SURVEYING THE WORLD AT NOON
...It was black and white TV and I was on it…
“Dan Lovett Survey’s the World at Noon for Safeway,” was my entry into the world of television. I would sit behind an old wooden desk, reading copy I had ripped off the AP wire machine, only fifteen minutes before going on the air. It was also the black-and-white era, no colorcast yet in Central Missouri and there was but only one camera in the studio. There was none of the chroma-key effects that bring showbiz glitz to the local news screens today and I had never heard the word teleprompter. It was just me, sitting at the old wooden desk, my hair in a crew cut, still dark brown and standing stiff with butch wax. I really had no clue as to what I was saying, only that I was looking into a camera and reading the words written by someone else at the Associated Press, but I am on television and everyone watching must think it’s a big deal.

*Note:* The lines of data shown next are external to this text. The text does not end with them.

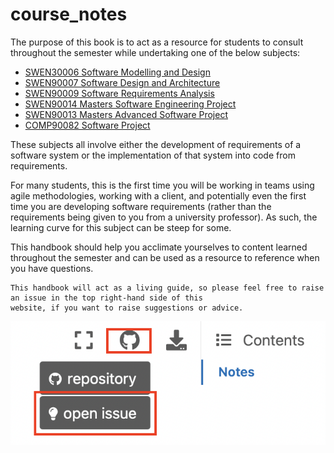 # course_notes

The purpose of this book is to act as a resource for students to consult throughout the semester while undertaking one of the below subjects:

- [SWEN30006 Software Modelling and Design](https://handbook.unimelb.edu.au/2022/subjects/swen30006)
- [SWEN90007 Software Design and Architecture](https://handbook.unimelb.edu.au/2022/subjects/swen90007)
- [SWEN90009 Software Requirements Analysis](https://handbook.unimelb.edu.au/2022/subjects/swen90009)
- [SWEN90014 Masters Software Engineering Project](https://handbook.unimelb.edu.au/2022/subjects/swen90014)
- [SWEN90013 Masters Advanced Software Project](https://handbook.unimelb.edu.au/2022/subjects/swen90013)
- [COMP90082 Software Project](https://handbook.unimelb.edu.au/2022/subjects/comp90082)

These subjects all involve either the development of requirements of a software system or the implementation of that system into code from requirements.

For many students, this is the first time you will be working in teams using agile methodologies, working with a client, and potentially even the first time you are developing software requirements (rather than the requirements being given to you from a university professor). As such, the learning curve for this subject can be steep for some.

This handbook should help you acclimate yourselves to content learned throughout the semester and can be used as a
resource to reference when you have questions.

```{attention} 
This handbook will act as a living guide, so please feel free to raise an issue in the top right-hand side of this 
website, if you want to raise suggestions or advice.
```
![open issue](chapter_0/resources/1.png)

The moment arrives for the commercial break in my 15-minute news program and the control room fades the lone studio camera to black. It was my cue to get up from the desk and walk to another area of the studio, with the lumbering camera following me. There, standing before a shelf filled with Safeway applesauce and canned corn, I make my on air pitch for the sponsor.
“Today at Safeway, two number-ten tins of Dole apple sauce for only 25 cents,” I blurt into the camera.

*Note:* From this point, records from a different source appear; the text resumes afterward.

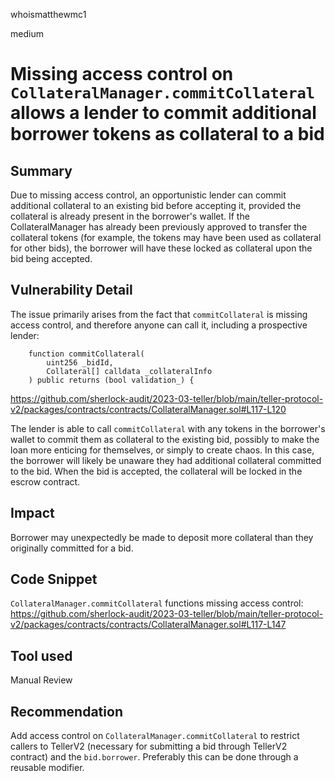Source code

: whoismatthewmc1

medium

# Missing access control on `CollateralManager.commitCollateral` allows a lender to commit additional borrower tokens as collateral to a bid

## Summary
Due to missing access control, an opportunistic lender can commit additional collateral to an existing bid before accepting it, provided the collateral is already present in the borrower's wallet.
If the CollateralManager has already been previously approved to transfer the collateral tokens (for example, the tokens may have been used as collateral for other bids), the borrower will have these locked as collateral upon the bid being accepted.

## Vulnerability Detail
The issue primarily arises from the fact that `commitCollateral` is missing access control, and therefore anyone can call it, including a prospective lender:
```solidity
    function commitCollateral(
        uint256 _bidId,
        Collateral[] calldata _collateralInfo
    ) public returns (bool validation_) {
```
https://github.com/sherlock-audit/2023-03-teller/blob/main/teller-protocol-v2/packages/contracts/contracts/CollateralManager.sol#L117-L120

The lender is able to call `commitCollateral` with any tokens in the borrower's wallet to commit them as collateral to the existing bid, possibly to make the loan more enticing for themselves, or simply to create chaos.
In this case, the borrower will likely be unaware they had additional collateral committed to the bid. When the bid is accepted, the collateral will be locked in the escrow contract.

## Impact
Borrower may unexpectedly be made to deposit more collateral than they originally committed for a bid.

## Code Snippet
`CollateralManager.commitCollateral` functions missing access control:
https://github.com/sherlock-audit/2023-03-teller/blob/main/teller-protocol-v2/packages/contracts/contracts/CollateralManager.sol#L117-L147

## Tool used
Manual Review

## Recommendation
Add access control on `CollateralManager.commitCollateral` to restrict callers to TellerV2 (necessary for submitting a bid through TellerV2 contract) and the `bid.borrower`. Preferably this can be done through a reusable modifier.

My commercial pitch complete, we fade to black again as the camera
operator pushes the hulk of a machine to the original position in the
studio to finish off the mid day newscast.
THE BEATLES HAVE LANDED
…The landing was excellent but the reception was wild…
They hit Texas soil...Hobby Airport. August 19, 1965.

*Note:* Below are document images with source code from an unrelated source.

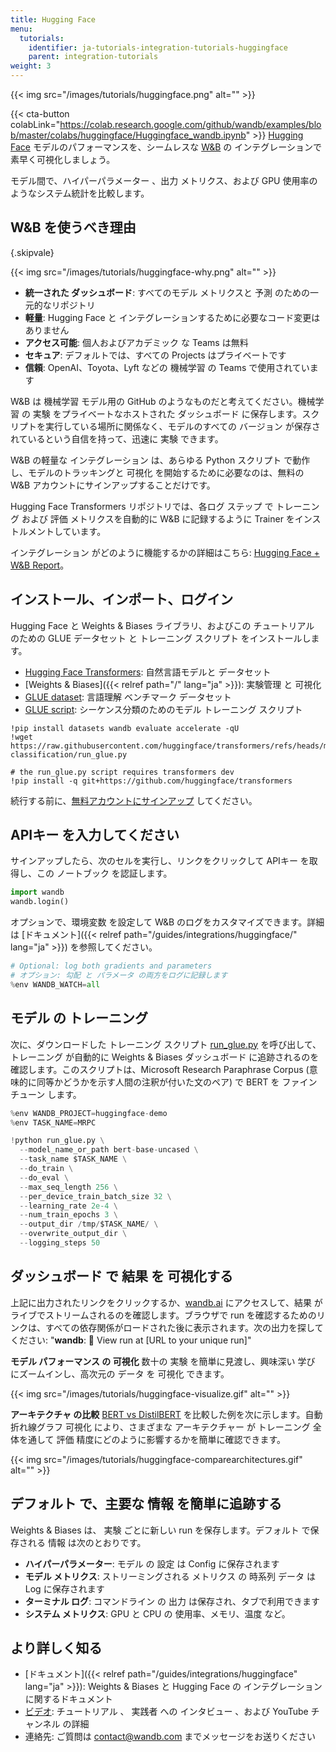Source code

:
 ```yaml
---
title: Hugging Face
menu:
  tutorials:
    identifier: ja-tutorials-integration-tutorials-huggingface
    parent: integration-tutorials
weight: 3
---
```


{{< img src="/images/tutorials/huggingface.png" alt="" >}}

{{< cta-button colabLink="https://colab.research.google.com/github/wandb/examples/blob/master/colabs/huggingface/Huggingface_wandb.ipynb" >}}
[Hugging Face](https://github.com/huggingface/transformers) モデルのパフォーマンスを、シームレスな [W&B](https://wandb.ai/site) の インテグレーションで素早く可視化しましょう。

モデル間で、ハイパーパラメーター 、出力 メトリクス、および GPU 使用率のようなシステム統計を比較します。

## W&B を使うべき理由
{.skipvale}

{{< img src="/images/tutorials/huggingface-why.png" alt="" >}}

- **統一された ダッシュボード**: すべてのモデル メトリクスと 予測 のための一元的なリポジトリ
- **軽量**: Hugging Face と インテグレーションするために必要なコード変更はありません
- **アクセス可能**: 個人およびアカデミック な Teams は無料
- **セキュア**: デフォルトでは、すべての Projects はプライベートです
- **信頼**: OpenAI、Toyota、Lyft などの 機械学習 の Teams で使用されています

W&B は 機械学習 モデル用の GitHub のようなものだと考えてください。機械学習 の 実験 をプライベートなホストされた ダッシュボード に保存します。スクリプトを実行している場所に関係なく、モデルのすべての バージョン が保存されているという自信を持って、迅速に 実験 できます。

W&B の軽量な インテグレーション は、あらゆる Python スクリプト で動作し、モデルのトラッキングと 可視化 を開始するために必要なのは、無料の W&B アカウントにサインアップすることだけです。

Hugging Face Transformers リポジトリでは、各ログ ステップ で トレーニング および 評価 メトリクスを自動的に W&B に記録するように Trainer をインストルメントしています。

インテグレーション がどのように機能するかの詳細はこちら: [Hugging Face + W&B Report](https://app.wandb.ai/jxmorris12/huggingface-demo/reports/Train-a-model-with-Hugging-Face-and-Weights-%26-Biases--VmlldzoxMDE2MTU)。

## インストール、インポート、ログイン

Hugging Face と Weights & Biases ライブラリ、およびこの チュートリアル のための GLUE データセット と トレーニング スクリプト をインストールします。
- [Hugging Face Transformers](https://github.com/huggingface/transformers): 自然言語モデルと データセット
- [Weights & Biases]({{< relref path="/" lang="ja" >}}): 実験管理 と 可視化
- [GLUE dataset](https://gluebenchmark.com/): 言語理解 ベンチマーク データセット
- [GLUE script](https://raw.githubusercontent.com/huggingface/transformers/refs/heads/main/examples/pytorch/text-classification/run_glue.py): シーケンス分類のためのモデル トレーニング スクリプト

```notebook
!pip install datasets wandb evaluate accelerate -qU
!wget https://raw.githubusercontent.com/huggingface/transformers/refs/heads/main/examples/pytorch/text-classification/run_glue.py
```

```notebook
# the run_glue.py script requires transformers dev
!pip install -q git+https://github.com/huggingface/transformers
```

続行する前に、[無料アカウントにサインアップ](https://app.wandb.ai/login?signup=true) してください。

## APIキー を入力してください

サインアップしたら、次のセルを実行し、リンクをクリックして APIキー を取得し、この ノートブック を認証します。

```python
import wandb
wandb.login()
```

オプションで、環境変数 を設定して W&B のログをカスタマイズできます。詳細は [ドキュメント]({{< relref path="/guides/integrations/huggingface/" lang="ja" >}}) を参照してください。

```python
# Optional: log both gradients and parameters
# オプション: 勾配 と パラメータ の両方をログに記録します
%env WANDB_WATCH=all
```

## モデル の トレーニング
次に、ダウンロードした トレーニング スクリプト [run_glue.py](https://huggingface.co/transformers/examples.html#glue) を呼び出して、 トレーニング が自動的に Weights & Biases ダッシュボード に追跡されるのを確認します。このスクリプトは、Microsoft Research Paraphrase Corpus (意味的に同等かどうかを示す人間の注釈が付いた文のペア) で BERT を ファインチューン します。

```python
%env WANDB_PROJECT=huggingface-demo
%env TASK_NAME=MRPC

!python run_glue.py \
  --model_name_or_path bert-base-uncased \
  --task_name $TASK_NAME \
  --do_train \
  --do_eval \
  --max_seq_length 256 \
  --per_device_train_batch_size 32 \
  --learning_rate 2e-4 \
  --num_train_epochs 3 \
  --output_dir /tmp/$TASK_NAME/ \
  --overwrite_output_dir \
  --logging_steps 50
```

## ダッシュボード で 結果 を 可視化する
上記に出力されたリンクをクリックするか、[wandb.ai](https://app.wandb.ai) にアクセスして、結果 がライブでストリームされるのを確認します。ブラウザで run を確認するためのリンクは、すべての依存関係がロードされた後に表示されます。次の出力を探してください: "**wandb**: 🚀 View run at [URL to your unique run]"

**モデル パフォーマンス の 可視化**
数十の 実験 を簡単に見渡し、興味深い 学び にズームインし、高次元の データ を 可視化 できます。

{{< img src="/images/tutorials/huggingface-visualize.gif" alt="" >}}

**アーキテクチャ の比較**
[BERT vs DistilBERT](https://app.wandb.ai/jack-morris/david-vs-goliath/reports/Does-model-size-matter%3F-Comparing-BERT-and-DistilBERT-using-Sweeps--VmlldzoxMDUxNzU) を比較した例を次に示します。自動折れ線グラフ 可視化 により、さまざまな アーキテクチャー が トレーニング 全体を通して 評価 精度にどのように影響するかを簡単に確認できます。

{{< img src="/images/tutorials/huggingface-comparearchitectures.gif" alt="" >}}

## デフォルト で、主要な 情報 を簡単に追跡する
Weights & Biases は、 実験 ごとに新しい run を保存します。デフォルト で保存される 情報 は次のとおりです。
- **ハイパーパラメーター**: モデル の 設定 は Config に保存されます
- **モデル メトリクス**: ストリーミングされる メトリクス の 時系列 データ は Log に保存されます
- **ターミナル ログ**: コマンドライン の 出力 は保存され、タブで利用できます
- **システム メトリクス**: GPU と CPU の 使用率、メモリ、温度 など。

## より詳しく知る
- [ドキュメント]({{< relref path="/guides/integrations/huggingface" lang="ja" >}}): Weights & Biases と Hugging Face の インテグレーション に関するドキュメント
- [ビデオ](http://wandb.me/youtube): チュートリアル 、 実践者 への インタビュー 、および YouTube チャンネル の詳細
- 連絡先: ご質問は contact@wandb.com までメッセージをお送りください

The “Beatles” were coming to town for their lone concert in Texas on their 1965 U.S. tour, landing from Atlanta, where they had performed several hours earlier.
I was working at KILT radio and had been assigned by the station’s news director to ‘get my butt out to Hobby and report on the big event’, since our station was sponsoring the two Beatles concerts at the Sam Houston Coliseum. I was not impressed. Elvis was my man, who along with Jerry Lee Lewis and Roy Orbison received more play than these four kids from across the pond in the UK.
THE LITTLE LORD
…”Don’t worry” he said, “I won’t hurt you”…
It is April of 1967 and I’m going to wrestle a midget.
A tiny little guy. He was 3’-8” and 95 pounds. I of course, was no giant myself, but at 5’8” and 145 pounds, I would see no need to worry about fouling my pants with any fear of losing this bout.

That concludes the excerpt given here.